Acre registrou média de uma morte violenta por dia de janeiro a maio de 2026, aponta Sinesp

Foto: PCAC

O Acre registrou 109 vítimas de mortes violentas entre janeiro e maio de 2026, segundo dados do painel de estatísticas do Sistema Nacional de Informações de Segurança Pública (Sinesp), do Ministério da Justiça e Segurança Pública. Como os dados de junho ainda não foram consolidados e disponibilizados pelo sistema, o levantamento contempla apenas os cinco primeiros meses do ano.

O levantamento considera as ocorrências classificadas pelo Sinesp como homicídio doloso, latrocínio, lesão corporal seguida de morte, morte por intervenção policial, feminicídio e suicídio. Não entram na contabilização mortes no trânsito, mortes a esclarecer sem indícios de crime, tentativas de homicídio, tentativas de feminicídio, estupros ou outros crimes que não resultaram em morte.

No período, o estado apresentou uma taxa estimada de 29,47 vítimas por 100 mil habitantes e uma média de uma vítima por dia. Em comparação com o mesmo intervalo de 2025, houve redução de 14,17% no número de mortes violentas registradas.

Os registros mensais mostram uma relativa estabilidade ao longo do período. Janeiro contabilizou 19 vítimas, fevereiro teve 22, março registrou 21, abril apresentou o maior número, com 25 mortes, e maio encerrou com 22 vítimas.

Rio Branco concentrou praticamente metade das ocorrências no estado. A capital registrou 54 vítimas, o equivalente a cerca de 49,5% do total. Em seguida aparecem Cruzeiro do Sul, com nove mortes, Mâncio Lima, com sete, e Feijó, Epitaciolândia e Tarauacá, com quatro vítimas cada.

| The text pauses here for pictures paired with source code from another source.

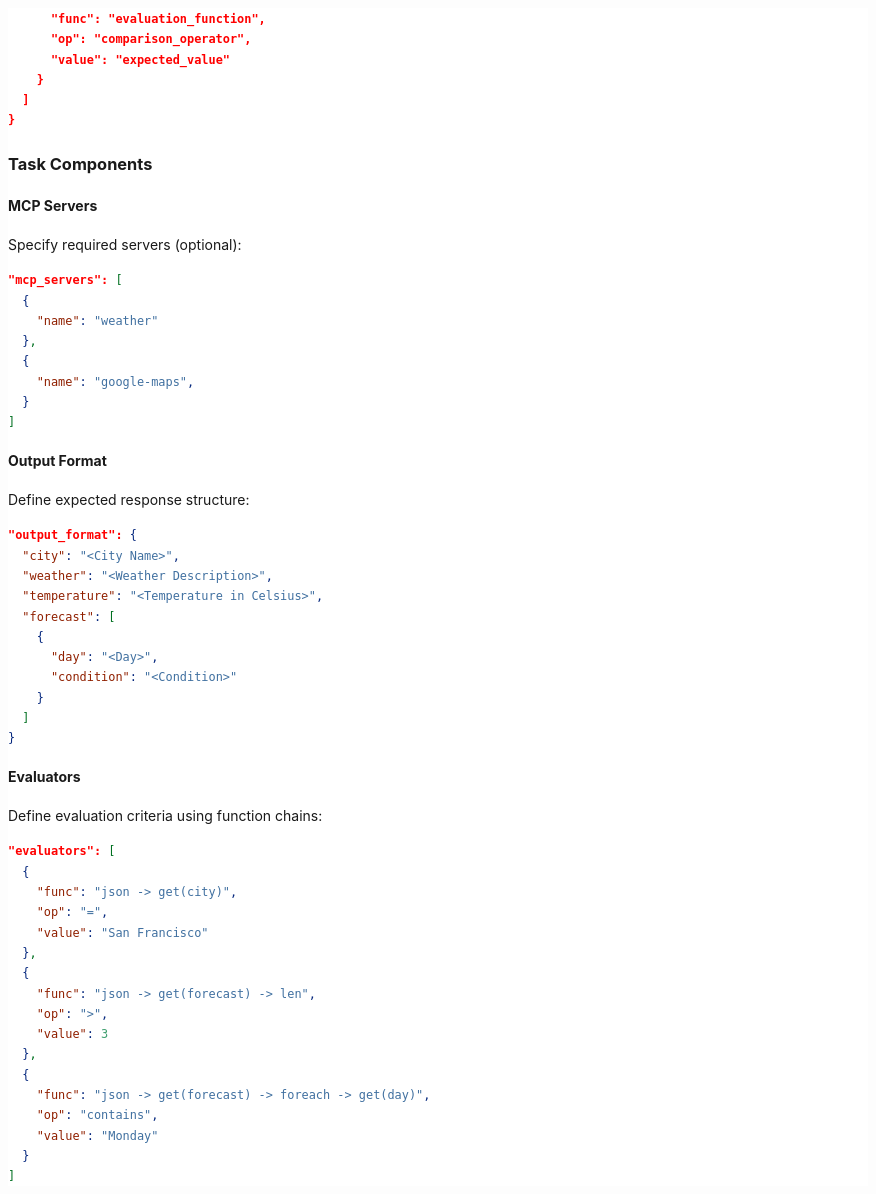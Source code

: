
 ```json
      "func": "evaluation_function",
      "op": "comparison_operator",
      "value": "expected_value"
    }
  ]
}
```

### Task Components

#### MCP Servers
Specify required servers (optional):

```json
"mcp_servers": [
  {
    "name": "weather"
  },
  {
    "name": "google-maps",
  }
]
```

#### Output Format
Define expected response structure:

```json
"output_format": {
  "city": "<City Name>",
  "weather": "<Weather Description>",
  "temperature": "<Temperature in Celsius>",
  "forecast": [
    {
      "day": "<Day>",
      "condition": "<Condition>"
    }
  ]
}
```

#### Evaluators
Define evaluation criteria using function chains:

```json
"evaluators": [
  {
    "func": "json -> get(city)",
    "op": "=",
    "value": "San Francisco"
  },
  {
    "func": "json -> get(forecast) -> len",
    "op": ">",
    "value": 3
  },
  {
    "func": "json -> get(forecast) -> foreach -> get(day)",
    "op": "contains",
    "value": "Monday"
  }
]
```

Brasileia, Acrelândia, Manoel Urbano, Porto Acre, Senador Guiomard e os registros sem identificação de município tiveram três vítimas cada. Assis Brasil, Bujari, Plácido de Castro, Porto Walter e Rodrigues Alves registraram uma vítima cada. Já Capixaba, Jordão, Marechal Thaumaturgo e Santa Rosa do Purus não contabilizaram mortes violentas no período analisado.

O perfil das vítimas revela predominância masculina. Dos 109 casos registrados entre janeiro e maio, 93 vítimas eram homens, o que representa aproximadamente 85,3% do total. As mulheres corresponderam a 16 vítimas, ou 14,7%.

Os números são alimentados pelas secretarias estaduais de segurança pública no Sinesp e podem sofrer atualizações posteriores em razão da consolidação dos dados ou de reclassificações das ocorrências durante o andamento das investigações.